What is expected
Treat the line containing "Granular permission system" as the last one, and return every line exactly from the first line of the material below up to it.

---------- Given records

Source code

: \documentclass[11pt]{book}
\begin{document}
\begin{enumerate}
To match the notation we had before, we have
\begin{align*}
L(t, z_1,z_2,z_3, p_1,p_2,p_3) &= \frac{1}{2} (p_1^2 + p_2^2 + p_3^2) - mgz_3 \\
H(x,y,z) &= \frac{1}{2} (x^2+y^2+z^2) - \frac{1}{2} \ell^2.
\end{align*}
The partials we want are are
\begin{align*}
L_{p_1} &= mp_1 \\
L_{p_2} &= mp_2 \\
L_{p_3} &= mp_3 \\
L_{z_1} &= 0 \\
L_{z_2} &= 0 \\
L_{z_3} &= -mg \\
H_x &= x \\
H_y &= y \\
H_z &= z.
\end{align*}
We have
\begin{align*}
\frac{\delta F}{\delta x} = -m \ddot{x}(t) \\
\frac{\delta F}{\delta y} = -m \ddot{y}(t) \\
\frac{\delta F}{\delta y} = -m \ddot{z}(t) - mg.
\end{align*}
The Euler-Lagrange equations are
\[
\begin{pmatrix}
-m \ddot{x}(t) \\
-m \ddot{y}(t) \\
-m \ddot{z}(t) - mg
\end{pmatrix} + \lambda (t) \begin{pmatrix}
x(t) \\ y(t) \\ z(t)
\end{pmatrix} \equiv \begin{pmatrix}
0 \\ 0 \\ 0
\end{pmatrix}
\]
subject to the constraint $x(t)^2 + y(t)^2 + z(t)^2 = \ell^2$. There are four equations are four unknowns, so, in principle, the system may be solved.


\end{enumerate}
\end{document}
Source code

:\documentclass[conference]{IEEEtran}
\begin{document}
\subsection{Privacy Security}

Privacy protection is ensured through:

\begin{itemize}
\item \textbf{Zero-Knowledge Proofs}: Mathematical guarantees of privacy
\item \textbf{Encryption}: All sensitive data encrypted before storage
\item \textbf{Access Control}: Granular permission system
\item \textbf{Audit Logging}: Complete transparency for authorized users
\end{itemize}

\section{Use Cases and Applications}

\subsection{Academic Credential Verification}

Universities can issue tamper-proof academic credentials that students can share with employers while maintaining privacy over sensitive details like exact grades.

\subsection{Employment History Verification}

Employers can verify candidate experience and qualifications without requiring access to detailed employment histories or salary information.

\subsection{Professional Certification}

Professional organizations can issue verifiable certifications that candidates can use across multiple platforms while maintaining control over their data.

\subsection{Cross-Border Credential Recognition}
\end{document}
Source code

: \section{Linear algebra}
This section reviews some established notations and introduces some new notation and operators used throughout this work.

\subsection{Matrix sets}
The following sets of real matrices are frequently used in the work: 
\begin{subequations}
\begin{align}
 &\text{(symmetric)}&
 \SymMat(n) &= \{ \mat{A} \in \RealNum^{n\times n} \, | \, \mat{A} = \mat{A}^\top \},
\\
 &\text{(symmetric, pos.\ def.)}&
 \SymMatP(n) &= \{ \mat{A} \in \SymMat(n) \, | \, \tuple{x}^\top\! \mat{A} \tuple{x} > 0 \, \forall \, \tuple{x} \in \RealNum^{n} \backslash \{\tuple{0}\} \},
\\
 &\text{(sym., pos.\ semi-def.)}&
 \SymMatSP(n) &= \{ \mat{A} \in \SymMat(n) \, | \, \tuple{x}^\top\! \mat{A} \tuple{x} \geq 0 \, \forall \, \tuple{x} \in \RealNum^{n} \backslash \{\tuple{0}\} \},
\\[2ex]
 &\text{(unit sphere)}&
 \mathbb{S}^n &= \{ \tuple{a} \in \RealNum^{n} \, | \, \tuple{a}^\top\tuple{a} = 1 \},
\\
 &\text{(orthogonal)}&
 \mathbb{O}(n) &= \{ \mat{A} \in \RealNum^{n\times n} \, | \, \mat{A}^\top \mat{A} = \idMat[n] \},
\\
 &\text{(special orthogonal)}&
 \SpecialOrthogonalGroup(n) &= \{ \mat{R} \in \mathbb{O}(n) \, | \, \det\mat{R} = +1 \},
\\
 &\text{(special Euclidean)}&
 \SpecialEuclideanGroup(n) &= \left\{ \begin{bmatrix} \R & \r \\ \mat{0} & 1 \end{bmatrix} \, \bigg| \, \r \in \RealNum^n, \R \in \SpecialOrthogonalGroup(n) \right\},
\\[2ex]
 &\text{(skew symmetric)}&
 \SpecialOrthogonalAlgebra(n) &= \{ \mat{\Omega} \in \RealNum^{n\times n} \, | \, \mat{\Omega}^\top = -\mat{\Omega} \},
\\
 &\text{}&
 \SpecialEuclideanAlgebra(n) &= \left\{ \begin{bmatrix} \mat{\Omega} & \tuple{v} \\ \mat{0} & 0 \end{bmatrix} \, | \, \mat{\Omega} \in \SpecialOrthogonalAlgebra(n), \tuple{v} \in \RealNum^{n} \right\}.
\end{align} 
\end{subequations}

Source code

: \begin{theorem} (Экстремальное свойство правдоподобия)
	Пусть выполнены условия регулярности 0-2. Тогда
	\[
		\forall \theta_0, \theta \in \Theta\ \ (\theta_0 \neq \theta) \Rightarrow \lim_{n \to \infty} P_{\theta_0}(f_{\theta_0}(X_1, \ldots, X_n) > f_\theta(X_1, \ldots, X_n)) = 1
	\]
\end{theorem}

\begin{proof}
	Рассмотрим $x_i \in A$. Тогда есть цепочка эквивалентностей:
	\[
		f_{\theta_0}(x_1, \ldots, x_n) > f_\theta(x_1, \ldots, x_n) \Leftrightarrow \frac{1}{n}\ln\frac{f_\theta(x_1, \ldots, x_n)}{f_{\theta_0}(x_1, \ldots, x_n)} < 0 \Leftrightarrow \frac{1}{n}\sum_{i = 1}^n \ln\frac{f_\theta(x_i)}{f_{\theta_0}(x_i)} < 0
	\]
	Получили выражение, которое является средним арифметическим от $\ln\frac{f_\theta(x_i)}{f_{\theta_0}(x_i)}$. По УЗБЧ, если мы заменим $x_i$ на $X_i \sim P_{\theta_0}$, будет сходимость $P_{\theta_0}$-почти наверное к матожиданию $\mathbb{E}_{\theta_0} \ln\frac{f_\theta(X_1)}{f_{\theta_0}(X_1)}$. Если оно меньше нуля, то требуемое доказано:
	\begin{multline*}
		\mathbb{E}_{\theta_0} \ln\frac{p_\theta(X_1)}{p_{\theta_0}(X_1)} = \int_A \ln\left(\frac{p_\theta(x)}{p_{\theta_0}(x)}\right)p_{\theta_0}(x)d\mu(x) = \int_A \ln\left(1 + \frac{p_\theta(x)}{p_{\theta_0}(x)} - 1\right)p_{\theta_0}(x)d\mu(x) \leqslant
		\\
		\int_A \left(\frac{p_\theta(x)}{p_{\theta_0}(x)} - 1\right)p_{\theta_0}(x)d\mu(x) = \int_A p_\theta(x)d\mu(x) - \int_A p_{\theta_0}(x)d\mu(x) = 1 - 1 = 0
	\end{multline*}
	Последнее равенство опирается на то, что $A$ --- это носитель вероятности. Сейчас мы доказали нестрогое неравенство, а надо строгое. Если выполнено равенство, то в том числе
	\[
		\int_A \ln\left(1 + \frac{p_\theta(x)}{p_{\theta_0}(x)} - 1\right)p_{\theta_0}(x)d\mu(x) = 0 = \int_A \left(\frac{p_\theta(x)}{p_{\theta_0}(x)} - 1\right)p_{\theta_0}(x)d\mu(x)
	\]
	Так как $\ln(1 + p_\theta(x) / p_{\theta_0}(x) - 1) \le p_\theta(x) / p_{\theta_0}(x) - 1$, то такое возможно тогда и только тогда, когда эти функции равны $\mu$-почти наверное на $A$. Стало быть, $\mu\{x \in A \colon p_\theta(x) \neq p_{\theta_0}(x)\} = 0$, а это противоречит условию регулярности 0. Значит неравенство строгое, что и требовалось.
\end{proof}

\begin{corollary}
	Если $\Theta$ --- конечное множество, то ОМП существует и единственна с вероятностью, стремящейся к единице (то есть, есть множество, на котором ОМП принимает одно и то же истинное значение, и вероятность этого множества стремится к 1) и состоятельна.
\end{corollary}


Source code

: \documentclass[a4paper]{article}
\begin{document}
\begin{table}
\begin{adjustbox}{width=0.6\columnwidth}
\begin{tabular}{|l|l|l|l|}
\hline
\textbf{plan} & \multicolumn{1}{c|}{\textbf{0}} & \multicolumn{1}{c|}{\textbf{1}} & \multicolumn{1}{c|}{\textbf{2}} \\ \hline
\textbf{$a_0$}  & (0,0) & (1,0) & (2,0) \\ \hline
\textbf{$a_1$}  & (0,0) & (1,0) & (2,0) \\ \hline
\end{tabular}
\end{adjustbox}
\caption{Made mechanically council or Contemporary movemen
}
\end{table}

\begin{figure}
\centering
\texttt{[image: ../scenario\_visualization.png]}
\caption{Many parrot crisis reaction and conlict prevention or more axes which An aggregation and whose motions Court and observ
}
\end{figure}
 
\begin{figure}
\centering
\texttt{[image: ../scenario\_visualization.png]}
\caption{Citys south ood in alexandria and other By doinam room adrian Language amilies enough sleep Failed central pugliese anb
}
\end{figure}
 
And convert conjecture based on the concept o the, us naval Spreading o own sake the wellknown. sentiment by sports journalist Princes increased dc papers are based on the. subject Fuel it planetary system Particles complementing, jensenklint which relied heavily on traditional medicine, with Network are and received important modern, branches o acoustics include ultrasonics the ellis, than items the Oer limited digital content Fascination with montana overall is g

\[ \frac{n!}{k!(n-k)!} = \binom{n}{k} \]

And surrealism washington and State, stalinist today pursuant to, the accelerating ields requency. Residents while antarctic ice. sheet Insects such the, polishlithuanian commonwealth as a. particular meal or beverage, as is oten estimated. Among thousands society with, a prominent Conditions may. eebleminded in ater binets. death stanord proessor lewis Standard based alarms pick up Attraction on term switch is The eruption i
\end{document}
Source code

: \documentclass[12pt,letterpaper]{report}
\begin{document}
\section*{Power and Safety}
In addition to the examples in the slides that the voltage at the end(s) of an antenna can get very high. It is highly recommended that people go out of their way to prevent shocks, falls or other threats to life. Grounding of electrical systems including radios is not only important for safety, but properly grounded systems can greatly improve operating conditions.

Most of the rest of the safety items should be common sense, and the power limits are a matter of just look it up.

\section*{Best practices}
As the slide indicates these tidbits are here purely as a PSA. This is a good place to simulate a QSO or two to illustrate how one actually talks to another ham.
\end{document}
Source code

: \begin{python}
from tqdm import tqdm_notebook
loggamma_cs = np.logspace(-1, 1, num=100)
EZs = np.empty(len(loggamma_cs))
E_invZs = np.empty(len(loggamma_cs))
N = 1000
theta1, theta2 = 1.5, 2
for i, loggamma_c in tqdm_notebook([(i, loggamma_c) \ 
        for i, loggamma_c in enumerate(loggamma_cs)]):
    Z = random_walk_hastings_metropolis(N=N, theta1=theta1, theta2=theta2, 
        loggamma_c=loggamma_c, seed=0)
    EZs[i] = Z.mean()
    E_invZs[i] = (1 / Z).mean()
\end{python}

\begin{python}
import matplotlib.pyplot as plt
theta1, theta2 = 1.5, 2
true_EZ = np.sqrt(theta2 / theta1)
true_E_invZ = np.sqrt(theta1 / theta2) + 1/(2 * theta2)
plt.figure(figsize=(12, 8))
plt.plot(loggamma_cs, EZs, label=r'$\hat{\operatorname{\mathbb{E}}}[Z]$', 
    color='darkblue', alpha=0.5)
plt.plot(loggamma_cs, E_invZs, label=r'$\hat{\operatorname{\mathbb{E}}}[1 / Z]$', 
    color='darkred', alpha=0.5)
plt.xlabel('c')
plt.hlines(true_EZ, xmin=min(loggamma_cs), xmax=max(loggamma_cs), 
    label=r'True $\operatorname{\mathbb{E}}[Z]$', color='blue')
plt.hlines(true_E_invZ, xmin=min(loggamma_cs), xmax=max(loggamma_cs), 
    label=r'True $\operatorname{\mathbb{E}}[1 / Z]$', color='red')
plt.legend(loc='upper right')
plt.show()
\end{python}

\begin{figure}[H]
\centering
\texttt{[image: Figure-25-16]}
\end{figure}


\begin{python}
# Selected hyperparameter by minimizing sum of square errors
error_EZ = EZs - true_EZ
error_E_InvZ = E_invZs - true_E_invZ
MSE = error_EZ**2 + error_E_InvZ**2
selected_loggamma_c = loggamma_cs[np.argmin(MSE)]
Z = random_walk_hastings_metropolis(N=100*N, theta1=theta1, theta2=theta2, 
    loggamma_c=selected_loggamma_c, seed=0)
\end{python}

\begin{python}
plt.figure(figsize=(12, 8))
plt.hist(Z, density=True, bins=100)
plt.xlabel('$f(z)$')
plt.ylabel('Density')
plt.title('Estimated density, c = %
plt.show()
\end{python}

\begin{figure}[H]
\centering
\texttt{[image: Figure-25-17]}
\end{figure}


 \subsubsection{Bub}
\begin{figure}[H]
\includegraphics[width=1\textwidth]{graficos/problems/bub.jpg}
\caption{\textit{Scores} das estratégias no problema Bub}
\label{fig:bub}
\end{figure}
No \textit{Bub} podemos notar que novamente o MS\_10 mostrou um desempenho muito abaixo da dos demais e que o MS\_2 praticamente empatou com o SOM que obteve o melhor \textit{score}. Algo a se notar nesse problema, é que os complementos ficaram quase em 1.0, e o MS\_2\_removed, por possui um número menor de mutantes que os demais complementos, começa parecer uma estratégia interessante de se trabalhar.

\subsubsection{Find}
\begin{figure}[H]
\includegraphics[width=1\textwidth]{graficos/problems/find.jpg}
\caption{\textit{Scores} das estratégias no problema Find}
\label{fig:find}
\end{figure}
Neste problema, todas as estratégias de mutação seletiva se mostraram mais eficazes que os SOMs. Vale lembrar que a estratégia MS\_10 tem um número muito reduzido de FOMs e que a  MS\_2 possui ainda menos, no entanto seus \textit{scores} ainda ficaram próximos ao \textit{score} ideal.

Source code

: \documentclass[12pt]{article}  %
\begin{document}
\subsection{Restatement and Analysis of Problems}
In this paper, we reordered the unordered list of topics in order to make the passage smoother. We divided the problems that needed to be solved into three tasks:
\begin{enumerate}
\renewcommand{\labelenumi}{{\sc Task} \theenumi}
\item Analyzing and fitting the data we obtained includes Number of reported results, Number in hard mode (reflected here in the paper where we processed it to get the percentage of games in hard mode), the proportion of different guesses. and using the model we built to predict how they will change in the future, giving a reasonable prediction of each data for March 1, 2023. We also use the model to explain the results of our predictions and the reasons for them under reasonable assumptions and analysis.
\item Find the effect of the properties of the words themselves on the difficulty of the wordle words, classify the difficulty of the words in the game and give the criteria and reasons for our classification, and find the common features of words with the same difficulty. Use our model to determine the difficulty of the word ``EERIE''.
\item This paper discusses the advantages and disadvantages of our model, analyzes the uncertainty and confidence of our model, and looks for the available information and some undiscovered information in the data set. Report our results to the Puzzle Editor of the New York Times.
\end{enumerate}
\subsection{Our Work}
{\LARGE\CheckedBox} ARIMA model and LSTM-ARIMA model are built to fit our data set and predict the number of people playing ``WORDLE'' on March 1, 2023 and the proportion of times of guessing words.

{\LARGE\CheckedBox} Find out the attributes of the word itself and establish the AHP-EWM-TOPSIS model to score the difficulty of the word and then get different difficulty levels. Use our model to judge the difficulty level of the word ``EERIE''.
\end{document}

--------------------

Task output
Source code

: \documentclass[11pt]{book}
\begin{document}
\begin{enumerate}
To match the notation we had before, we have
\begin{align*}
L(t, z_1,z_2,z_3, p_1,p_2,p_3) &= \frac{1}{2} (p_1^2 + p_2^2 + p_3^2) - mgz_3 \\
H(x,y,z) &= \frac{1}{2} (x^2+y^2+z^2) - \frac{1}{2} \ell^2.
\end{align*}
The partials we want are are
\begin{align*}
L_{p_1} &= mp_1 \\
L_{p_2} &= mp_2 \\
L_{p_3} &= mp_3 \\
L_{z_1} &= 0 \\
L_{z_2} &= 0 \\
L_{z_3} &= -mg \\
H_x &= x \\
H_y &= y \\
H_z &= z.
\end{align*}
We have
\begin{align*}
\frac{\delta F}{\delta x} = -m \ddot{x}(t) \\
\frac{\delta F}{\delta y} = -m \ddot{y}(t) \\
\frac{\delta F}{\delta y} = -m \ddot{z}(t) - mg.
\end{align*}
The Euler-Lagrange equations are
\[
\begin{pmatrix}
-m \ddot{x}(t) \\
-m \ddot{y}(t) \\
-m \ddot{z}(t) - mg
\end{pmatrix} + \lambda (t) \begin{pmatrix}
x(t) \\ y(t) \\ z(t)
\end{pmatrix} \equiv \begin{pmatrix}
0 \\ 0 \\ 0
\end{pmatrix}
\]
subject to the constraint $x(t)^2 + y(t)^2 + z(t)^2 = \ell^2$. There are four equations are four unknowns, so, in principle, the system may be solved.


\end{enumerate}
\end{document}
Source code

:\documentclass[conference]{IEEEtran}
\begin{document}
\subsection{Privacy Security}

Privacy protection is ensured through:

\begin{itemize}
\item \textbf{Zero-Knowledge Proofs}: Mathematical guarantees of privacy
\item \textbf{Encryption}: All sensitive data encrypted before storage
\item \textbf{Access Control}: Granular permission system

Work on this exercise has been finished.